NY Times' Ombudsman Column Focuses on Biases -- But It's Not What You Think

There's heightened sensitivity about media bias because of the presidential election, especially about the usual suspects like the New York Times, Wall St. Journal and Fox News.

The Times' Ombudsman, Clark Hoyt, wrote an article, "Keeping Their Opinions to Themselves,"
about readers' reactions to Times political coverage, making a couple of interesting points:
  1. "There is an entire body of scholarship devoted to what social scientists call the 'hostile media' syndrome, the belief of people with strong feelings about an issue -- any issue that the news media are hostile to their side."
  2. Speaking at a group in Montclair, NJ, Hoyt asked how many felt Times' coverage is biased, and more than half the hands went up. One audience member complained that the Times "always plays up scandals involving Republicans and buries scandals involving Democrats." Hoyt pointed out that the Times broke the Spitzer scandal and published extensive reports on Rep. Charles Rangel.

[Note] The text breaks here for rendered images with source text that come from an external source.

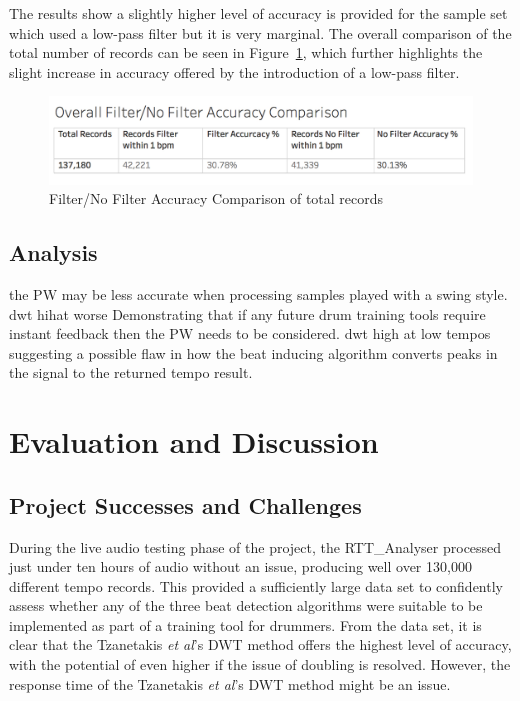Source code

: \documentclass[a4paper, 11pt]{article}
\begin{document}
The results show a slightly higher level of accuracy is provided for the sample set which used a low-pass filter but it is very marginal. The overall comparison of the total number of records can be seen in Figure~\ref{fig: overFilAcc}, which further highlights the slight increase in accuracy offered by the introduction of a low-pass filter. 

\begin{figure}[htbp]
\centering
\vspace{-1in}
\includegraphics[scale=0.3]{images/OverFilAc.jpg}
\caption{Filter/No Filter Accuracy Comparison of total records}
\label{fig: overFilAcc}
\end{figure}


\subsection{Analysis}
the PW may be less accurate when processing samples played with a swing style.
dwt hihat worse
Demonstrating that if any future drum training tools require instant feedback then the PW needs to be considered.
dwt high  at low tempos
suggesting a possible flaw in how the beat inducing algorithm converts peaks in the signal to the returned tempo result.

\clearpage
\maketitle \section{Evaluation and Discussion}

\subsection{Project Successes and Challenges}

During the live audio testing phase of the project, the RTT\_Analyser processed just under ten hours of audio without an issue, producing well over 130,000 different tempo records. This provided a sufficiently large data set to confidently assess whether any of the three beat detection algorithms were suitable to be implemented as part of a training tool for drummers. From the data set, it is clear that the Tzanetakis \textit{et al}'s \cite{tzane1} DWT method offers the highest level of accuracy, with the potential of even higher if the issue of doubling is resolved. However, the response time of the Tzanetakis \textit{et al}'s \cite{tzane1} DWT method might be an issue.\par 
\end{document}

The audience member's response: "I'd call that good journalism."
  3. Journalists "do have personal biases, and a long line of studies has shown that they tend to be more socially and politically liberal than the population at large...." but Hoyt cited a study that said "a link between reporters' political beliefs and news coverage has never been convincingly established." Just ask Democrats who work for Fox News.

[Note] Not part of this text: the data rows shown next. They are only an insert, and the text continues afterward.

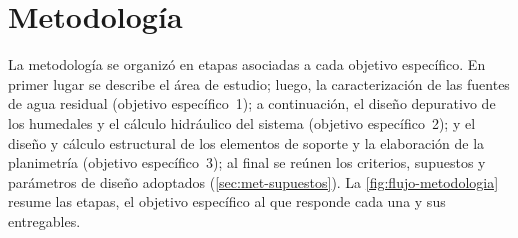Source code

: \chapter{Metodología}
\label{cap:metodologia}


La metodología se organizó en etapas asociadas a cada objetivo específico.
En primer lugar se describe el área de estudio; luego, la caracterización de las fuentes de agua residual (objetivo específico~1); a continuación, el diseño depurativo de los humedales y el cálculo hidráulico del sistema (objetivo específico~2); y el diseño y cálculo estructural de los elementos de soporte y la elaboración de la planimetría (objetivo específico~3); al final se reúnen los criterios, supuestos y parámetros de diseño adoptados (\cref{sec:met-supuestos}).
La \cref{fig:flujo-metodologia} resume las etapas, el objetivo específico al que responde cada una y sus entregables.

What's most interesting, I think, is that Hoyt acknowledges that journalists do have biases -- but it's not the kind most would consider, though it is important for PR departments to be aware of them. "Journalists are biased:
  1. Toward conflict.
  2. Toward bad news because it is more exciting than good news, and, obviously,
  3. Toward what is new.
Now conflict and bad news are things most organizations want to avoid in their day-to-day operations as well as in their media coverage. The challenge is to come up with something news -- not just for the company. That's an important criteria all of us in PR need to work harder to define and achieve.